=== Assignment ===
Without changing a word, return the listing below, minus its images.

=== Given data ===

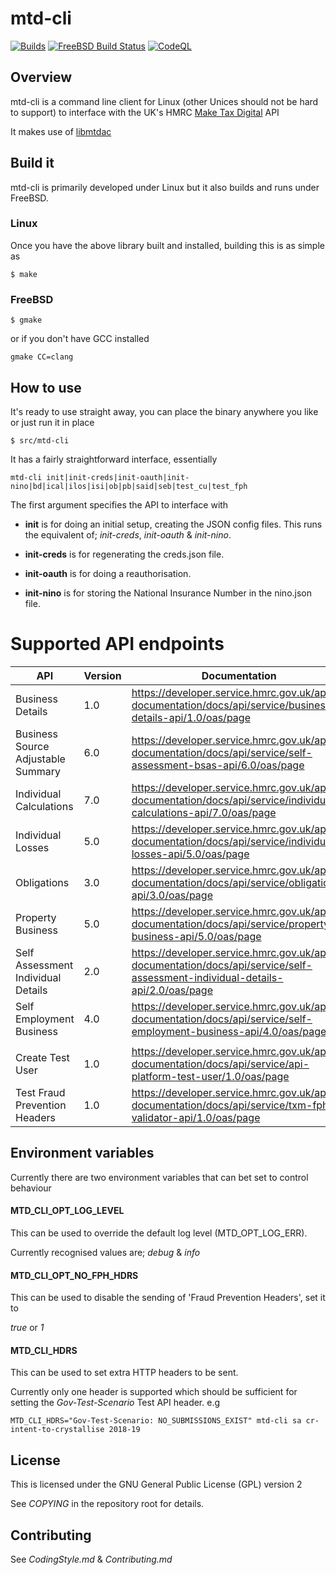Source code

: # mtd-cli

[![Builds](https://github.com/ac000/mtd-cli/actions/workflows/build_tests.yaml/badge.svg)](https://github.com/ac000/mtd-cli/actions/workflows/build_tests.yaml "GitHub workflow builds")
[![FreeBSD Build Status](https://api.cirrus-ci.com/github/ac000/mtd-cli.svg)](https://cirrus-ci.com/github/ac000/mtd-cli "Cirrus FreeBSD builds")
[![CodeQL](https://github.com/ac000/mtd-cli/workflows/CodeQL/badge.svg)](https://github.com/ac000/mtd-cli/actions?query=workflow:CodeQL "Code quality workflow status")

## Overview

mtd-cli is a command line client for Linux (other Unices should not be hard to
support) to interface with the UK's HMRC
[Make Tax Digital](https://developer.service.hmrc.gov.uk/api-documentation) API

It makes use of [libmtdac](https://github.com/ac000/libmtdac)


## Build it

mtd-cli is primarily developed under Linux but it also builds and runs under
FreeBSD.

### Linux

Once you have the above library built and installed, building this is as
simple as

    $ make

### FreeBSD

    $ gmake

or if you don't have GCC installed

    gmake CC=clang


## How to use

It's ready to use straight away, you can place the binary anywhere you like
or just run it in place

    $ src/mtd-cli

It has a fairly straightforward interface, essentially

    mtd-cli init|init-creds|init-oauth|init-nino|bd|ical|ilos|isi|ob|pb|said|seb|test_cu|test_fph

The first argument specifies the API to interface with

  * **init** is for doing an initial setup, creating the JSON config files.
             This runs the equivalent of; *init-creds*, *init-oauth* &
             *init-nino*.

  * **init-creds** is for regenerating the creds.json file.

  * **init-oauth** is for doing a reauthorisation.

  * **init-nino** is for storing the National Insurance Number in the nino.json file.


# Supported API endpoints

| API                                | Version | Documentation
|------------------------------------|---------|---------------|
| Business Details                   | 1.0     | <https://developer.service.hmrc.gov.uk/api-documentation/docs/api/service/business-details-api/1.0/oas/page> |
| Business Source Adjustable Summary | 6.0     | <https://developer.service.hmrc.gov.uk/api-documentation/docs/api/service/self-assessment-bsas-api/6.0/oas/page> |
| Individual Calculations            | 7.0     | <https://developer.service.hmrc.gov.uk/api-documentation/docs/api/service/individual-calculations-api/7.0/oas/page> |
| Individual Losses                  | 5.0     | <https://developer.service.hmrc.gov.uk/api-documentation/docs/api/service/individual-losses-api/5.0/oas/page> |
| Obligations                        | 3.0     | <https://developer.service.hmrc.gov.uk/api-documentation/docs/api/service/obligations-api/3.0/oas/page> |
| Property Business                  | 5.0     | <https://developer.service.hmrc.gov.uk/api-documentation/docs/api/service/property-business-api/5.0/oas/page> |
| Self Assessment Individual Details | 2.0     | <https://developer.service.hmrc.gov.uk/api-documentation/docs/api/service/self-assessment-individual-details-api/2.0/oas/page> |
| Self Employment Business           | 4.0     | <https://developer.service.hmrc.gov.uk/api-documentation/docs/api/service/self-employment-business-api/4.0/oas/page> |
|                                    |         |               |
| Create Test User                   | 1.0     | <https://developer.service.hmrc.gov.uk/api-documentation/docs/api/service/api-platform-test-user/1.0/oas/page> |
| Test Fraud Prevention Headers      | 1.0     | <https://developer.service.hmrc.gov.uk/api-documentation/docs/api/service/txm-fph-validator-api/1.0/oas/page> |


## Environment variables

Currently there are two environment variables that can bet set to control
behaviour

#### **MTD_CLI_OPT_LOG_LEVEL**

This can be used to override the default log level (MTD\_OPT\_LOG\_ERR).

Currently recognised values are; *debug* & *info*

#### **MTD_CLI_OPT_NO_FPH_HDRS**

This can be used to disable the sending of 'Fraud Prevention Headers', set it
to

*true* or *1*

#### **MTD_CLI_HDRS**

This can be used to set extra HTTP headers to be sent.

Currently only one header is supported which should be sufficient for setting
the *Gov-Test-Scenario* Test API header. e.g

    MTD_CLI_HDRS="Gov-Test-Scenario: NO_SUBMISSIONS_EXIST" mtd-cli sa cr-intent-to-crystallise 2018-19


## License

This is licensed under the GNU General Public License (GPL) version 2

See *COPYING* in the repository root for details.


## Contributing

See *CodingStyle.md* & *Contributing.md*

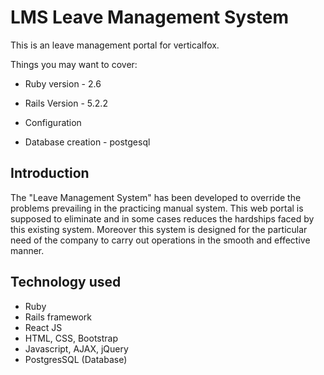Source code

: # LMS Leave Management System

This is an leave management portal for verticalfox.

Things you may want to cover:
 
* Ruby version - 2.6 

* Rails Version - 5.2.2

* Configuration

* Database creation - postgesql


## Introduction
The "Leave Management System" has been developed to override the problems prevailing in the practicing manual system. This web portal is supposed to eliminate and in some cases reduces the hardships faced by this existing system. Moreover this system is designed for the particular need of the company to carry out operations in the smooth and effective manner.



## Technology used
* Ruby
* Rails framework
* React JS
* HTML, CSS, Bootstrap
* Javascript, AJAX, jQuery
* PostgresSQL (Database)
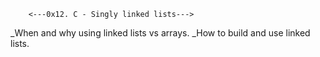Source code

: 
		<---0x12. C - Singly linked lists--->


_When and why using linked lists vs arrays.
_How to build and use linked lists.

=== Result of this task ===
Source code

: # mtd-cli

[![Builds](https://github.com/ac000/mtd-cli/actions/workflows/build_tests.yaml/badge.svg)](https://github.com/ac000/mtd-cli/actions/workflows/build_tests.yaml "GitHub workflow builds")
[![FreeBSD Build Status](https://api.cirrus-ci.com/github/ac000/mtd-cli.svg)](https://cirrus-ci.com/github/ac000/mtd-cli "Cirrus FreeBSD builds")
[![CodeQL](https://github.com/ac000/mtd-cli/workflows/CodeQL/badge.svg)](https://github.com/ac000/mtd-cli/actions?query=workflow:CodeQL "Code quality workflow status")

## Overview

mtd-cli is a command line client for Linux (other Unices should not be hard to
support) to interface with the UK's HMRC
[Make Tax Digital](https://developer.service.hmrc.gov.uk/api-documentation) API

It makes use of [libmtdac](https://github.com/ac000/libmtdac)


## Build it

mtd-cli is primarily developed under Linux but it also builds and runs under
FreeBSD.

### Linux

Once you have the above library built and installed, building this is as
simple as

    $ make

### FreeBSD

    $ gmake

or if you don't have GCC installed

    gmake CC=clang


## How to use

It's ready to use straight away, you can place the binary anywhere you like
or just run it in place

    $ src/mtd-cli

It has a fairly straightforward interface, essentially

    mtd-cli init|init-creds|init-oauth|init-nino|bd|ical|ilos|isi|ob|pb|said|seb|test_cu|test_fph

The first argument specifies the API to interface with

  * **init** is for doing an initial setup, creating the JSON config files.
             This runs the equivalent of; *init-creds*, *init-oauth* &
             *init-nino*.

  * **init-creds** is for regenerating the creds.json file.

  * **init-oauth** is for doing a reauthorisation.

  * **init-nino** is for storing the National Insurance Number in the nino.json file.


# Supported API endpoints

| API                                | Version | Documentation
|------------------------------------|---------|---------------|
| Business Details                   | 1.0     | <https://developer.service.hmrc.gov.uk/api-documentation/docs/api/service/business-details-api/1.0/oas/page> |
| Business Source Adjustable Summary | 6.0     | <https://developer.service.hmrc.gov.uk/api-documentation/docs/api/service/self-assessment-bsas-api/6.0/oas/page> |
| Individual Calculations            | 7.0     | <https://developer.service.hmrc.gov.uk/api-documentation/docs/api/service/individual-calculations-api/7.0/oas/page> |
| Individual Losses                  | 5.0     | <https://developer.service.hmrc.gov.uk/api-documentation/docs/api/service/individual-losses-api/5.0/oas/page> |
| Obligations                        | 3.0     | <https://developer.service.hmrc.gov.uk/api-documentation/docs/api/service/obligations-api/3.0/oas/page> |
| Property Business                  | 5.0     | <https://developer.service.hmrc.gov.uk/api-documentation/docs/api/service/property-business-api/5.0/oas/page> |
| Self Assessment Individual Details | 2.0     | <https://developer.service.hmrc.gov.uk/api-documentation/docs/api/service/self-assessment-individual-details-api/2.0/oas/page> |
| Self Employment Business           | 4.0     | <https://developer.service.hmrc.gov.uk/api-documentation/docs/api/service/self-employment-business-api/4.0/oas/page> |
|                                    |         |               |
| Create Test User                   | 1.0     | <https://developer.service.hmrc.gov.uk/api-documentation/docs/api/service/api-platform-test-user/1.0/oas/page> |
| Test Fraud Prevention Headers      | 1.0     | <https://developer.service.hmrc.gov.uk/api-documentation/docs/api/service/txm-fph-validator-api/1.0/oas/page> |


## Environment variables

Currently there are two environment variables that can bet set to control
behaviour

#### **MTD_CLI_OPT_LOG_LEVEL**

This can be used to override the default log level (MTD\_OPT\_LOG\_ERR).

Currently recognised values are; *debug* & *info*

#### **MTD_CLI_OPT_NO_FPH_HDRS**

This can be used to disable the sending of 'Fraud Prevention Headers', set it
to

*true* or *1*

#### **MTD_CLI_HDRS**

This can be used to set extra HTTP headers to be sent.

Currently only one header is supported which should be sufficient for setting
the *Gov-Test-Scenario* Test API header. e.g

    MTD_CLI_HDRS="Gov-Test-Scenario: NO_SUBMISSIONS_EXIST" mtd-cli sa cr-intent-to-crystallise 2018-19


## License

This is licensed under the GNU General Public License (GPL) version 2

See *COPYING* in the repository root for details.


## Contributing

See *CodingStyle.md* & *Contributing.md*

Source code

: # LMS Leave Management System

This is an leave management portal for verticalfox.

Things you may want to cover:
 
* Ruby version - 2.6 

* Rails Version - 5.2.2

* Configuration

* Database creation - postgesql


## Introduction
The "Leave Management System" has been developed to override the problems prevailing in the practicing manual system. This web portal is supposed to eliminate and in some cases reduces the hardships faced by this existing system. Moreover this system is designed for the particular need of the company to carry out operations in the smooth and effective manner.



## Technology used
* Ruby
* Rails framework
* React JS
* HTML, CSS, Bootstrap
* Javascript, AJAX, jQuery
* PostgresSQL (Database)
Source code

: 
		<---0x12. C - Singly linked lists--->


_When and why using linked lists vs arrays.
_How to build and use linked lists.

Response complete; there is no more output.